The pollution conditions in Jinan were divided into five categories as follows. Using the Technical Regulation on Ambient Air Quality Index, we categorized PM2.5 conditions as clean (C; PM2.5 ≤ 75 μg m−3), slightly polluted (S; 75 μg m−3 < PM2.5 ≤ 115 μg m−3), moderately polluted (M; 115 μg m−3 < PM2.5 ≤ 150 μg m−3), heavily polluted (HP; 150 μg m−3 < PM2.5 ≤ 250 μg m−3) and severely polluted (SP; 250 μg m−3 < PM2.5 ≤ 500 μg m−3).
Atmospheric particulate matter mass reconstruction can estimate the effects of aerosols from different sources on ambient air quality based on the proportions of compounds in different components [22]. In this study, the chemical mass reconstruction method was used to classify organic matter (OM), EC, mineral dust (MD), trace elements (TE), SO42−, NO3, NH4+ and Cl in PM2.5. The mass of MD was estimated on the basis of oxides of Al, Si, Ca, Fe, Ti, K and Mg as follows [11]:
MD = [1.89 × Al] + [2.14 × Si] + [1.4 × Ca] + [1.43 × Fe] + [1.67 × Ti] + [1.2 × K] + [1.66 × Mg].
The OM content included undetected H, S, N and O and was estimated by multiplying the OC content by a conversion factor (CF) corresponding to the organic molecular carbon weight per carbon weight.

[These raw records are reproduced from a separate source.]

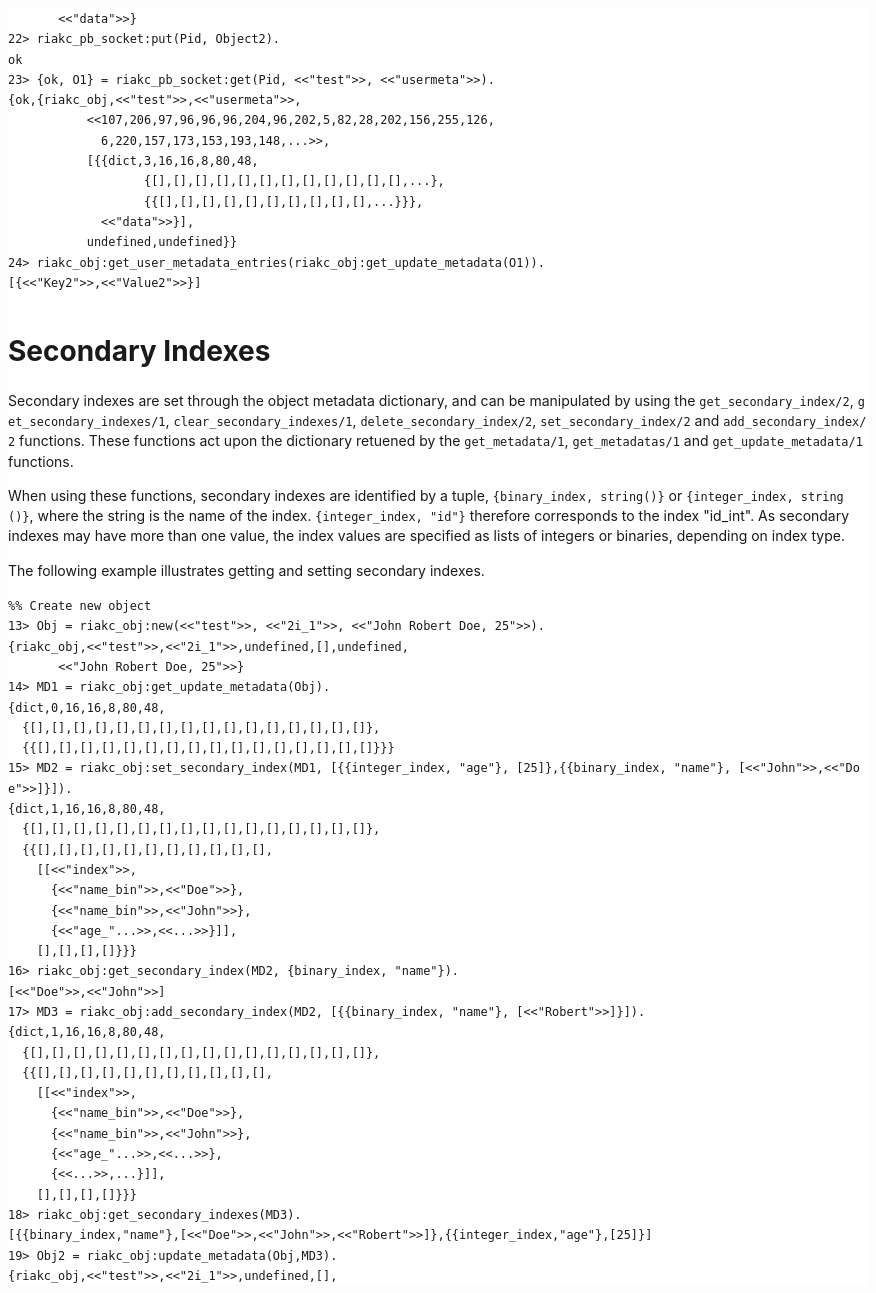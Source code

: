            <<"data">>}
    22> riakc_pb_socket:put(Pid, Object2).
    ok
    23> {ok, O1} = riakc_pb_socket:get(Pid, <<"test">>, <<"usermeta">>).
    {ok,{riakc_obj,<<"test">>,<<"usermeta">>,
               <<107,206,97,96,96,96,204,96,202,5,82,28,202,156,255,126,
                 6,220,157,173,153,193,148,...>>,
               [{{dict,3,16,16,8,80,48,
                       {[],[],[],[],[],[],[],[],[],[],[],[],...},
                       {{[],[],[],[],[],[],[],[],[],[],...}}},
                 <<"data">>}],
               undefined,undefined}}
    24> riakc_obj:get_user_metadata_entries(riakc_obj:get_update_metadata(O1)).
    [{<<"Key2">>,<<"Value2">>}]


Secondary Indexes
==================

Secondary indexes are set through the object metadata dictionary, and can be manipulated by using the `get_secondary_index/2`, `get_secondary_indexes/1`, `clear_secondary_indexes/1`, `delete_secondary_index/2`, `set_secondary_index/2` and `add_secondary_index/2` functions. These functions act upon the dictionary retuened by the `get_metadata/1`, `get_metadatas/1` and `get_update_metadata/1` functions.

When using these functions, secondary indexes are identified by a tuple, `{binary_index, string()}` or `{integer_index, string()}`, where the string is the name of the index. `{integer_index, "id"}` therefore corresponds to the index "id_int". As secondary indexes may have more than one value, the index values are specified as lists of integers or binaries, depending on index type.

The following example illustrates getting and setting secondary indexes.

    %% Create new object
    13> Obj = riakc_obj:new(<<"test">>, <<"2i_1">>, <<"John Robert Doe, 25">>).
    {riakc_obj,<<"test">>,<<"2i_1">>,undefined,[],undefined,
           <<"John Robert Doe, 25">>}
    14> MD1 = riakc_obj:get_update_metadata(Obj).
    {dict,0,16,16,8,80,48,
      {[],[],[],[],[],[],[],[],[],[],[],[],[],[],[],[]},
      {{[],[],[],[],[],[],[],[],[],[],[],[],[],[],[],[]}}}
    15> MD2 = riakc_obj:set_secondary_index(MD1, [{{integer_index, "age"}, [25]},{{binary_index, "name"}, [<<"John">>,<<"Doe">>]}]).
    {dict,1,16,16,8,80,48,
      {[],[],[],[],[],[],[],[],[],[],[],[],[],[],[],[]},
      {{[],[],[],[],[],[],[],[],[],[],[],
        [[<<"index">>,
          {<<"name_bin">>,<<"Doe">>},
          {<<"name_bin">>,<<"John">>},
          {<<"age_"...>>,<<...>>}]],
        [],[],[],[]}}}
    16> riakc_obj:get_secondary_index(MD2, {binary_index, "name"}).
    [<<"Doe">>,<<"John">>]
    17> MD3 = riakc_obj:add_secondary_index(MD2, [{{binary_index, "name"}, [<<"Robert">>]}]).
    {dict,1,16,16,8,80,48,
      {[],[],[],[],[],[],[],[],[],[],[],[],[],[],[],[]},
      {{[],[],[],[],[],[],[],[],[],[],[],
        [[<<"index">>,
          {<<"name_bin">>,<<"Doe">>},
          {<<"name_bin">>,<<"John">>},
          {<<"age_"...>>,<<...>>},
          {<<...>>,...}]],
        [],[],[],[]}}}
    18> riakc_obj:get_secondary_indexes(MD3).
    [{{binary_index,"name"},[<<"Doe">>,<<"John">>,<<"Robert">>]},{{integer_index,"age"},[25]}]
    19> Obj2 = riakc_obj:update_metadata(Obj,MD3).
    {riakc_obj,<<"test">>,<<"2i_1">>,undefined,[],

The CF ranged from 1.6 to 2.1. In previous work [22,23,24], CFs of 1.6 ± 0.2 appear to be more accurate for urban aerosols [23]. In Jinan, CFs of 1.4 and 1.8 have been used for urban research before [16,25]. The OM was estimated to be 1.4 times the OC according to our previous study in Jinan [16]. In MD, except for the above elements, the sum of all other element concentrations was defined as the TE concentration. “Other” were considered unidentified mass, measurement or experimental errors et al [26].

3. Results

3.1. General Characteristics of PM2.5 Pollution in Winter

Figure 2 presents the variations in the PM2.5 concentration and main chemical composition from 15 November 2016 to 15 March 2017. The range of PM2.5 concentrations was large at 16.5–413.6 μg m−3, and the average mass concentrations of PM2.5 during the sampling period were 107.1 ± 75.4 μg m−3. It is obvious that there are two extreme PM2.5 peaks in Figure 2 coinciding with high concentrations of SO42−. The general features of the main PM2.5 components during the sampling periods are listed in Table 1. The main component in PM2.5 was NO3, with an average concentration ± standard deviation of 21.9 ± 15.6 μg m−3. The second-highest proportions were of SO42− and OM, at concentrations of 19 ± 21.2 and 19 ± 11.4 μg m−3. Therefore, NO3, SO42− and OM are the three major species of PM2.5. On average, PM2.5 accounted for 62% of PM10, which indicates that atmospheric particulate matter pollution was mainly dominated by PM2.5 in Jinan during winter. The high percentage of PM2.5 infers that the primary source is of combustion/secondary aerosol origin, as there was a low fraction of crustal material. Some 110 valid samples were collected during the sampling period, and there were 45, 30, 16, 11 and 8 days of C, S, M, HP and SP PM2.5 pollution, respectively. Eight heavy pollution days were identified as18–20 November 2016 and 2, 4–6, and 18 January 2017.
Figure 3 displays a PM2.5 composition spectrum characteristic diagram. NO3 (21.9 μg m−3), SO42− (19.0 μg m−3), OC (13.6 μg m−3) and NH4+ (11.6 μg m−3) were the four dominating components and comprised nearly 60% of the total mass. In addition, a correlation analysis between PM2.5, gaseous pollutants and meteorological parameters is shown in Table S1. PM2.5 exhibited good positive relationships with CO, SO2, NO2 and RH, but not O3, which is consistent with previous results [8,27].
The mass closures of PM2.5 are presented in Figure 4. According to the results of PM2.5 reconstruction, NO3, OM and SO42− were the three main components in the constructed PM2.5 and, on average, accounted for 19.9%, 19.1% and 15.7% of the total PM2.5, respectively. There were almost the same proportions of MD and NH4+, at 10.2% and 9.9%, respectively. The small fraction of MD is consistent with the inferred result that there was a high percentage of PM2.5. The proportion of EC (5.0%) in PM2.5 was slightly greater than that of Cl (4.1%). Other unanalyzed substances, such as water, or experimental analysis errors [26], accounted for 14.8% of the PM2.5.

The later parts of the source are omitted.